ESO at SAMLA 97Non-Traditional Souths

 The South Atlantic Modern Language Association (SAMLA) is hosting its 97th conference this year in Atlanta, GA, from November 6-8, 2025. The timely theme, “Knowledge,” aims to shed light on an array of topics, including propaganda, social justice, censorship, uncertainty, knowledge production, interpretive strategies, textual mobility, intellectual genealogies, critical methodologies, and artificial intelligence. The Emerging Scholars Organization (ESO), an affiliate of the Society for the Study of Southern Literature (SSSL), will use its panel to interrogate the South through this lens.

What does it mean to engage with the South today? How does knowledge about the South circulate, shift, and transform in an era of digital agency, political urgency, and nontraditional modes of knowing? This panel invites scholars, artists, and activists to consider how southern studies shift disciplinary boundaries, how new technologies and cultural forms challenge yet reinforce southern narratives, and how the South is imagined and engaged from outside its traditional geographies.

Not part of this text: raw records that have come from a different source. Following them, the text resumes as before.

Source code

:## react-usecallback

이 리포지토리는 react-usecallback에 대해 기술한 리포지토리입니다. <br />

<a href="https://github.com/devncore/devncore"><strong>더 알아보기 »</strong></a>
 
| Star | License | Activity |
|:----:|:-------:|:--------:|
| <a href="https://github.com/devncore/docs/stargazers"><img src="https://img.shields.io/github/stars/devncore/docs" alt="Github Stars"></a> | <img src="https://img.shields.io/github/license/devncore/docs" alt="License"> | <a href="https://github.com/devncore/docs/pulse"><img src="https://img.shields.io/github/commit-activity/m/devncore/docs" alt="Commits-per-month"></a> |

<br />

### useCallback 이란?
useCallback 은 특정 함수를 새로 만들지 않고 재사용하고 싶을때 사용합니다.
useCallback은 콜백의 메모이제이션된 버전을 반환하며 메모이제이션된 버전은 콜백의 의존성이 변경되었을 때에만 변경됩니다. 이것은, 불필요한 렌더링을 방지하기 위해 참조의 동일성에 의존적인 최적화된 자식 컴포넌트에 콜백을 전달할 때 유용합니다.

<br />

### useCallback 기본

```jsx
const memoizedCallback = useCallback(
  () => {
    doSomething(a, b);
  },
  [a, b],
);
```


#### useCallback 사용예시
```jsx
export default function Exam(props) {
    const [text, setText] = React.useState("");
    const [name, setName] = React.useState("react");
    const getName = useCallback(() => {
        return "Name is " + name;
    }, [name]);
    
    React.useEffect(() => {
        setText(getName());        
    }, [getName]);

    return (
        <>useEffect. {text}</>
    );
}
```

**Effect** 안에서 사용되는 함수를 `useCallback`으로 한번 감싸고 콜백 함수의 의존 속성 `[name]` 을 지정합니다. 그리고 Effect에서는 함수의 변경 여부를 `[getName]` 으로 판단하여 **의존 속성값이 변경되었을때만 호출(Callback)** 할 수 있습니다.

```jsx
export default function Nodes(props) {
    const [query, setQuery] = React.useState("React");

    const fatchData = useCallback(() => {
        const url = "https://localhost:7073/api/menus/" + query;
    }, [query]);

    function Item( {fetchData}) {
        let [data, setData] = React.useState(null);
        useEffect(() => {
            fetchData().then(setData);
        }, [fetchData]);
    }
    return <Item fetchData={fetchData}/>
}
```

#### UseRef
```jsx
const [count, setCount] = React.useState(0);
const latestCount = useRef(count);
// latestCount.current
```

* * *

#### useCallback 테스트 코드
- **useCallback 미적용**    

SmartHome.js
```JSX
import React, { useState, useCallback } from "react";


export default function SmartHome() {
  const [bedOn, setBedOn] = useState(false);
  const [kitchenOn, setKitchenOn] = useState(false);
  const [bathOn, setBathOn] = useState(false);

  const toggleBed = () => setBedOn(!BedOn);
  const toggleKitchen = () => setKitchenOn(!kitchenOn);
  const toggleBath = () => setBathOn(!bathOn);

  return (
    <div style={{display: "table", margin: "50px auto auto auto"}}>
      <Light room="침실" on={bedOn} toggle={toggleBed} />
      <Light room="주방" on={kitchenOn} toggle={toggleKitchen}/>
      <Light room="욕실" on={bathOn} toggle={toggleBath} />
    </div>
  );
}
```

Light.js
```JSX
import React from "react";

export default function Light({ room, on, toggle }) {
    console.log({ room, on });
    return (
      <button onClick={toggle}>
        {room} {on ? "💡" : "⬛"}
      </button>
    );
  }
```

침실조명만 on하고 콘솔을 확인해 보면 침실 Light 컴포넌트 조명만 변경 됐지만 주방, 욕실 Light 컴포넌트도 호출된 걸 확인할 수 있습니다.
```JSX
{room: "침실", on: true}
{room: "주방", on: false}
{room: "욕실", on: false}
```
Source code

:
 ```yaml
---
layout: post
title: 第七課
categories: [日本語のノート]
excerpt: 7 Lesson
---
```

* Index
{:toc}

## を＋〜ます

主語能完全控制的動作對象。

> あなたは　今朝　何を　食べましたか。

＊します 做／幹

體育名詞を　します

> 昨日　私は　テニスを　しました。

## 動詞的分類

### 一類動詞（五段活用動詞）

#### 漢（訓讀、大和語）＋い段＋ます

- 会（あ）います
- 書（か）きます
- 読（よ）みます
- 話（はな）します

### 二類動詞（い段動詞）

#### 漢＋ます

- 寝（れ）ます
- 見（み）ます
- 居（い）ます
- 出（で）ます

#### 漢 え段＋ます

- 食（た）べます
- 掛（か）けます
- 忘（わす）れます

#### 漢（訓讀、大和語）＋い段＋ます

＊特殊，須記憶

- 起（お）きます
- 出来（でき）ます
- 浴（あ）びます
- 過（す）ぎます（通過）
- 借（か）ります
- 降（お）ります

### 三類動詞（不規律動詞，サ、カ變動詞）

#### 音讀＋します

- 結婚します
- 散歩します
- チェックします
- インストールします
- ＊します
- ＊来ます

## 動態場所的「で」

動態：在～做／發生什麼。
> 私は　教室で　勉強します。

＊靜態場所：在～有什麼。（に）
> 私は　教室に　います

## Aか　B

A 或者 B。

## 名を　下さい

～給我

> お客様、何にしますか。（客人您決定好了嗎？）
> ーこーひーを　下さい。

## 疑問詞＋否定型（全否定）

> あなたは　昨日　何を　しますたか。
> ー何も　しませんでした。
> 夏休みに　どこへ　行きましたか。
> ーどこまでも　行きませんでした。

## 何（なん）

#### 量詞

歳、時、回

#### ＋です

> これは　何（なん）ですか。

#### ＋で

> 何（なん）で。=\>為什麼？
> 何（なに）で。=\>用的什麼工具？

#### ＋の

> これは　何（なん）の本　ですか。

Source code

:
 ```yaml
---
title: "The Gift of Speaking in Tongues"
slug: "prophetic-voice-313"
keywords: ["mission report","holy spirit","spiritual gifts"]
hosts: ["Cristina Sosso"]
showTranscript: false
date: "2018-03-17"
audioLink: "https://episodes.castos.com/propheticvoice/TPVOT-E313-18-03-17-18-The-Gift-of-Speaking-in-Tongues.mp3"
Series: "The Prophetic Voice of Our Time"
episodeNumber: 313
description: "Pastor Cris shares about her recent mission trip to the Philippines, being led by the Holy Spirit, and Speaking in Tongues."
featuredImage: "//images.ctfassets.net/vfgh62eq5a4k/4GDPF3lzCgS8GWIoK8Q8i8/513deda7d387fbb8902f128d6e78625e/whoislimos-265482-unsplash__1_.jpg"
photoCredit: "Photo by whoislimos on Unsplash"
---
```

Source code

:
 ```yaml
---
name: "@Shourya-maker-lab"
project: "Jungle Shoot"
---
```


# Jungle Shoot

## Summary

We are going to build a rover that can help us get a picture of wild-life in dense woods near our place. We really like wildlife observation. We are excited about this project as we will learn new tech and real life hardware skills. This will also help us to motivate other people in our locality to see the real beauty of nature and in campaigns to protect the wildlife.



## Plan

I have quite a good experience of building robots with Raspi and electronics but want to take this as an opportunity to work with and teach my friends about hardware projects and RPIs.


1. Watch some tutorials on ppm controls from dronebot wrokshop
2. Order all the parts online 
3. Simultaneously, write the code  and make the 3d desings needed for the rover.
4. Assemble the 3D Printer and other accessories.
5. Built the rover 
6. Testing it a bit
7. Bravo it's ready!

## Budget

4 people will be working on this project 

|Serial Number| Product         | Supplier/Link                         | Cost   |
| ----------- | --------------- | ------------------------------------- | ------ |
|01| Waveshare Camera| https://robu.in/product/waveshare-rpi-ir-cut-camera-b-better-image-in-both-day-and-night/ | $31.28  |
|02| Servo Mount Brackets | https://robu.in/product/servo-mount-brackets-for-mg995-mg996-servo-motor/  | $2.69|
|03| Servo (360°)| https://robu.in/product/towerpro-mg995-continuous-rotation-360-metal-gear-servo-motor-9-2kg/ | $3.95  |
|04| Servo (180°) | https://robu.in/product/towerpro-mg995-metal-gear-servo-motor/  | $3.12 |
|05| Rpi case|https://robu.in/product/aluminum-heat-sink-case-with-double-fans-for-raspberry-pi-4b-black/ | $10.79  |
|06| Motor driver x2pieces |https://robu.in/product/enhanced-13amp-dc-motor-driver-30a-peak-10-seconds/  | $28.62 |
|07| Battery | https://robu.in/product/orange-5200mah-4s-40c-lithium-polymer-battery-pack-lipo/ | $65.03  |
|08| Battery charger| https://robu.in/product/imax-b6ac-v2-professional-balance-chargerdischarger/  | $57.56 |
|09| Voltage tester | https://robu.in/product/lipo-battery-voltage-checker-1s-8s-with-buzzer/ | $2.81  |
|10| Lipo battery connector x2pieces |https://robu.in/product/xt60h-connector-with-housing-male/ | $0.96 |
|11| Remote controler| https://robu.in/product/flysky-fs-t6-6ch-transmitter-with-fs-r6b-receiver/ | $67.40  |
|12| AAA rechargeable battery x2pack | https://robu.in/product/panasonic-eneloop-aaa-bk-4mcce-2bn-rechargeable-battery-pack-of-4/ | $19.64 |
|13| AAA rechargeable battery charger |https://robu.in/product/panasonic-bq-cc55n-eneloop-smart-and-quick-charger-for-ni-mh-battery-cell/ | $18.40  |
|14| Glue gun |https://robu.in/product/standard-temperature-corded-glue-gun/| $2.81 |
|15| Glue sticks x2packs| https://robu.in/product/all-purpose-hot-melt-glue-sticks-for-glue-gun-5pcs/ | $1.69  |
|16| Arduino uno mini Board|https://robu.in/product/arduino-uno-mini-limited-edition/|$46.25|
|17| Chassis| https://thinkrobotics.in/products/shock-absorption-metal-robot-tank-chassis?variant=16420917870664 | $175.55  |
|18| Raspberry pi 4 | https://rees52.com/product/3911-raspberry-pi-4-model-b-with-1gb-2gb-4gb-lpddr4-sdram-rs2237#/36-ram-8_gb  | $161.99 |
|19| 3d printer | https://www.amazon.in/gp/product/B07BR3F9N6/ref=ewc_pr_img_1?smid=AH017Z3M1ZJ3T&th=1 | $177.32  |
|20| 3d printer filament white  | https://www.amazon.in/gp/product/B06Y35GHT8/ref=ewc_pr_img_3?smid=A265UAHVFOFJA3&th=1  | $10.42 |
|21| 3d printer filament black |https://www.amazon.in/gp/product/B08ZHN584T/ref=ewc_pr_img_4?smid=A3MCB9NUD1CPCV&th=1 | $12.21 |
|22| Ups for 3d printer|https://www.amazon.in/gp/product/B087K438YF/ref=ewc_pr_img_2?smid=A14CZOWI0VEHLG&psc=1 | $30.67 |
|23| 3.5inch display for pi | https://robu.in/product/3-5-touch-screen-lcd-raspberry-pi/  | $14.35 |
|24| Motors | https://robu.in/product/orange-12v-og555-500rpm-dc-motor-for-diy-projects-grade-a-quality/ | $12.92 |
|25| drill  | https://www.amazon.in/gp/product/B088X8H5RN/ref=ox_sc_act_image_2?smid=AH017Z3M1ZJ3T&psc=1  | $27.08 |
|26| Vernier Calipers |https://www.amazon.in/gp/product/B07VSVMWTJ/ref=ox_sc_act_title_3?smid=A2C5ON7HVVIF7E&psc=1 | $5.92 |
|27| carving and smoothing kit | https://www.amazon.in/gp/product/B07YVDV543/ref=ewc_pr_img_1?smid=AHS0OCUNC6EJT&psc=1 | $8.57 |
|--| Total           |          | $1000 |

We encourage submissions from scholars across disciplines and welcome papers that examine southernness in contemporary and emergent spaces, particularly through unconventional mediums, interdisciplinary approaches, and evolving epistemologies. Possible topics include but are not limited to:

  • Beyond Regional Boundaries: How the South “leaks” into contemporary places, spaces, and discourses beyond the U.S. South or the Global South framework. What does the South look like from the outside in 2025?
  • Digital Souths: Video games, interactive fiction, hypertexts, TikTok, and digital literacy as avenues for learning about, imagining, or resisting southern narratives.
  • Camp and Parody in Southern Aesthetics: The playful, exaggerated performances of southern culture in contemporary media—such as Chappell Roan’s drag-infused country persona in “The Giver” or Orville Peck’s masked, hyper-stylized take on the cowboy archetype. How do these performances subvert, reinforce, or redefine southern identity?
  • Interdisciplinary Methodologies: Ethnographic and fieldwork approaches to the South, public and digital humanities, social sciences in southern studies, environmental knowledge, and scientific discourse in humanities-based research.
  • Activism and the Role of the Southern Scholar: The responsibilities of southern artists and academics in Trump-era America. How does contemporary scholarship and art engage with political movements, activism, and public discourse?
  • Nontraditional Knowledge and Epistemologies: Southern ways of knowing through storytelling, oral history, root work, spiritualism, and discredited or marginalized knowledge formations. Who has the power to shape knowledge in the South, and how is knowledge racialized, gendered, or classified?
  • Speculative Souths: Afrofuturism, Indigenous futurisms, and climate fiction as means of interrogating or reclaiming southern pasts and futures.